Background information
- Born: Ollie Creggett September 12, 1951 Detroit, Michigan, U.S.
- Origin: Town Creek, Alabama, U.S.
- Died: May 30, 2010 (aged 58) Los Angeles, California
- Genres: R&B, pop, soul
- Occupations: Singer, songwriter, keyboardist
- Instruments: Vocals, keyboards, Drums
- Years active: 1970–2010
- Label: Motown
- Formerly of: the Temptations, the Temptations Review Featuring Dennis Edwards

= Ali-Ollie Woodson =

American R&B musical artist (1951–2010)

Ali-Ollie Woodson (born Ollie Creggett; September 12, 1951 – May 30, 2010) was an American R&B singer, musician, songwriter, keyboardist, drummer, and occasional actor best known for his twelve years with the Temptations alongside Otis Williams.

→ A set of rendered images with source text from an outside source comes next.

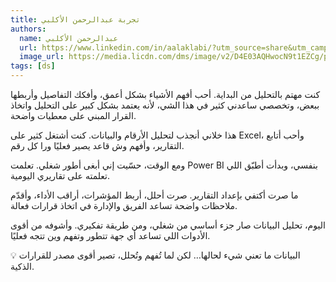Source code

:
 ```yaml
---
title: تجربة عبدالرحمن الأكلبي
authors:
  name: عبدالرحمن الأكلبي
  url: https://www.linkedin.com/in/aalaklabi/?utm_source=share&utm_campaign=share_via&utm_content=profile&utm_medium=ios_app
  image_url: https://media.licdn.com/dms/image/v2/D4E03AQHwocN9t1EZCg/profile-displayphoto-shrink_800_800/profile-displayphoto-shrink_800_800/0/1723765763390?e=1751500800&v=beta&t=o39V0NUL7E3TkiARkBbLbu9DyIjDAGObJEk4GerGNK8
tags: [ds]
---
```


كنت مهتم بالتحليل من البداية.
أحب أفهم الأشياء بشكل أعمق، وأفكك التفاصيل وأربطها ببعض، وتخصصي ساعدني كثير في هذا الشي، لأنه يعتمد بشكل كبير على التحليل واتخاذ القرار المبني على معطيات واضحة.
<!-- truncate -->
هذا خلاني أنجذب لتحليل الأرقام والبيانات.
كنت أشتغل كثير على Excel، وأحب أتابع التقارير، وأفهم وش قاعد يصير فعليًا ورا كل رقم.

ومع الوقت، حسّيت إني أبغى أطور شغلي.
تعلمت Power BI بنفسي، وبدأت أطبّق اللي تعلمته على تقاريري اليومية.

ما صرت أكتفي بإعداد التقارير.
صرت أحلل، أربط المؤشرات، أراقب الأداء، وأقدّم ملاحظات واضحة تساعد الفريق والإدارة في اتخاذ قرارات فعالة.

اليوم، تحليل البيانات صار جزء أساسي من شغلي، ومن طريقة تفكيري.
وأشوفه من أقوى الأدوات اللي تساعد أي جهة تتطور وتفهم وين تتجه فعليًا.

💡 البيانات ما تعني شيء لحالها… لكن لما تُفهم وتُحلل، تصير أقوى مصدر للقرارات الذكية.
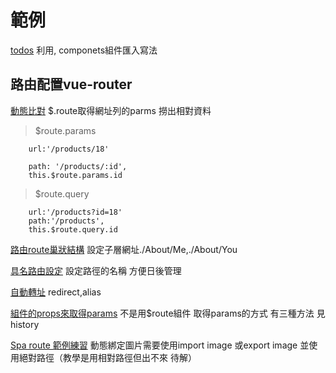# 範例
[todos](https://github.com/jmihuang/Vue-cli-lesson/blob/master/src/components/todos) 
利用<todoinput/>,<todoitem/> componets組件匯入寫法

## 路由配置vue-router

[動態比對](https://github.com/jmihuang/Vue-cli-lesson/blob/master/src/components/products) 
$.route取得網址列的parms 撈出相對資料

> $route.params 
```
    url:'/products/18'

    path: '/products/:id',
    this.$route.params.id
```

> $route.query 
```
    url:'/products?id=18'
    path:'/products',
    this.$route.query.id
```

[路由route巢狀結構](https://github.com/jmihuang/Vue-cli-lesson/blob/master/src/components/About) 
設定子層網址./About/Me,./About/You


[具名路由設定](https://github.com/jmihuang/Vue-cli-lesson/blob/master/src/components/Info)
設定路徑的名稱 方便日後管理

[自動轉址](https://github.com/jmihuang/Vue-cli-lesson/blob/master/src/components/redirect)
redirect,alias

[組件的props來取得params](https://github.com/jmihuang/Vue-cli-lesson/blob/master/src/components/getParams/18)
不是用$route組件 取得params的方式 有三種方法 見history


[Spa route 範例練習](https://github.com/jmihuang/Vue-cli-lesson/blob/master/src/components/spa)
動態綁定圖片需要使用import image 或export image 並使用絕對路徑（教學是用相對路徑但出不來 待解）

He also worked with Aretha Franklin, Jean Carn, and Bill Pinkney.

==Early life and career==

Woodson was born on September 12, 1951, in Detroit, Michigan, and was raised in Town Creek, Alabama.

Woodson was best known as the lead singer of Motown act the Temptations from 1983 to 1987, and from 1988 to 1996. He had first recorded with the Temptations in 1983 on their Back to Basics album, when he was invited to perform lead vocals on the album track, "Stop the World Right Here (I Wanna Get Off)", filling in for Dennis Edwards.

==Illness and death==
According to his testimony at a televised religious service, Woodson was first diagnosed with throat cancer during one of his tenures with The Temptations. Woodson would again need to undergo surgery when the cancer returned two years later and another two years following that surgery. In late 2008, Woodson was diagnosed with leukemia and hospitalized for several weeks. He died in Los Angeles, California on May 30, 2010, after having leukemia for nearly eighteen months.